The main objective is to set the foundations of mathematical and analytical thinking, and to develop the abstract reasoning and computational tools used through the rest of the degree. By the end of the course, students should be able to:

Use abstract reasoning. Move fluently between intuition, formal definition and computation.
Mathematise real problems. Re-formulate real-world problems in mathematical language.
Master the core objects of analysis. Limit, derivative and integral — in one and several variables.
Compute confidently. Carry out complex computations involving derivatives and integrals.
Optimise. Solve basic problems in optimization, constrained and unconstrained.

Generic skills reinforced alongside: summarising and presenting information accurately, isolating the core question from the superfluous, and quickly identifying the right tool for a given problem.

Methodology & assessment

IE's method is collaborative, active and applied: students build knowledge through lectures, in-class discussions, exercises and group work, combining pure mathematical thinking with computer-aided problem solving (Python, Wolfram Alpha). GenAI tools may be used to build an informed, critical perspective — with acknowledgement, and never taken at face value.
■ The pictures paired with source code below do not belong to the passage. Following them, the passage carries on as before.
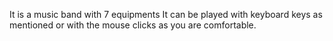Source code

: It is a music band with 7 equipments 
It can be played with keyboard keys as mentioned or with the mouse clicks as you are comfortable.
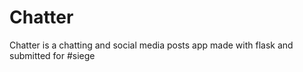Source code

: # Chatter
Chatter is a chatting and social media posts app made with flask and submitted for #siege
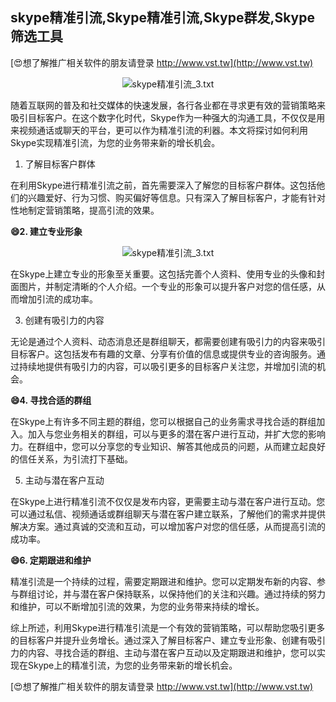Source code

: ## **skype精准引流,Skype精准引流,Skype群发,Skype筛选工具**

[😍想了解推广相关软件的朋友请登录 http://www.vst.tw](http://www.vst.tw)

 <center><img src="https://vst.tw/MP4/tuiguang/png/1.png" alt="skype精准引流_3.txt"></center>

随着互联网的普及和社交媒体的快速发展，各行各业都在寻求更有效的营销策略来吸引目标客户。在这个数字化时代，Skype作为一种强大的沟通工具，不仅仅是用来视频通话或聊天的平台，更可以作为精准引流的利器。本文将探讨如何利用Skype实现精准引流，为您的业务带来新的增长机会。

1. 了解目标客户群体

在利用Skype进行精准引流之前，首先需要深入了解您的目标客户群体。这包括他们的兴趣爱好、行为习惯、购买偏好等信息。只有深入了解目标客户，才能有针对性地制定营销策略，提高引流的效果。

**😄2. 建立专业形象**

 <center><img src="https://vst.tw/MP4/tuiguang/png/1.png" alt="skype精准引流_3.txt"></center>

在Skype上建立专业的形象至关重要。这包括完善个人资料、使用专业的头像和封面图片，并制定清晰的个人介绍。一个专业的形象可以提升客户对您的信任感，从而增加引流的成功率。

3. 创建有吸引力的内容

无论是通过个人资料、动态消息还是群组聊天，都需要创建有吸引力的内容来吸引目标客户。这包括发布有趣的文章、分享有价值的信息或提供专业的咨询服务。通过持续地提供有吸引力的内容，可以吸引更多的目标客户关注您，并增加引流的机会。

**😄4. 寻找合适的群组**

在Skype上有许多不同主题的群组，您可以根据自己的业务需求寻找合适的群组加入。加入与您业务相关的群组，可以与更多的潜在客户进行互动，并扩大您的影响力。在群组中，您可以分享您的专业知识、解答其他成员的问题，从而建立起良好的信任关系，为引流打下基础。

5. 主动与潜在客户互动

在Skype上进行精准引流不仅仅是发布内容，更需要主动与潜在客户进行互动。您可以通过私信、视频通话或群组聊天与潜在客户建立联系，了解他们的需求并提供解决方案。通过真诚的交流和互动，可以增加客户对您的信任感，从而提高引流的成功率。

**😄6. 定期跟进和维护**

精准引流是一个持续的过程，需要定期跟进和维护。您可以定期发布新的内容、参与群组讨论，并与潜在客户保持联系，以保持他们的关注和兴趣。通过持续的努力和维护，可以不断增加引流的效果，为您的业务带来持续的增长。

综上所述，利用Skype进行精准引流是一个有效的营销策略，可以帮助您吸引更多的目标客户并提升业务增长。通过深入了解目标客户、建立专业形象、创建有吸引力的内容、寻找合适的群组、主动与潜在客户互动以及定期跟进和维护，您可以实现在Skype上的精准引流，为您的业务带来新的增长机会。

[😍想了解推广相关软件的朋友请登录 http://www.vst.tw](http://www.vst.tw)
Learning-activity weighting

Individual studying 26.7%

Lectures 20.0%

Exercises · async · field work 20.0%

Group work 20.0%

Discussions 13.3%

Total dedication ≈ 150 hours (40 h individual study · 30 h lectures · 30 h exercises/async/field · 30 h group work · 20 h discussions).

Grade breakdown

Final exam 30%

Intermediate tests (midterm + quizzes) 30%

Individual work (problem sets) 30%

Class participation 10%

A minimum of 3.5 / 10 on the final exam is required to pass overall, even if other components are passed.

Assessment components in detail

Final exam30%

Deliverable: a comprehensive written exam covering the whole course. Evaluation: worth 30% of the grade, but it acts as a gate — you must score at least 3.5/10 on it to pass the course even if every other component is passed.

Intermediate tests30%

Deliverable: the mid-term exam (Session 16) plus the in-class quizzes (Sessions 8, 22, 27). Evaluation: together worth 30%, spread across the term to keep pace honest.

Individual work30%

Deliverable: each module has its own problem set; selected exercises, announced through the course, are turned in. Evaluation: rewards consistent independent practice — the bulk of the 150-hour workload.

Class participation10%

Deliverable: active, prepared engagement during lectures — questions and remarks. Evaluation: based on participation and class conduct; disruption or excessive talking can incur a penalty.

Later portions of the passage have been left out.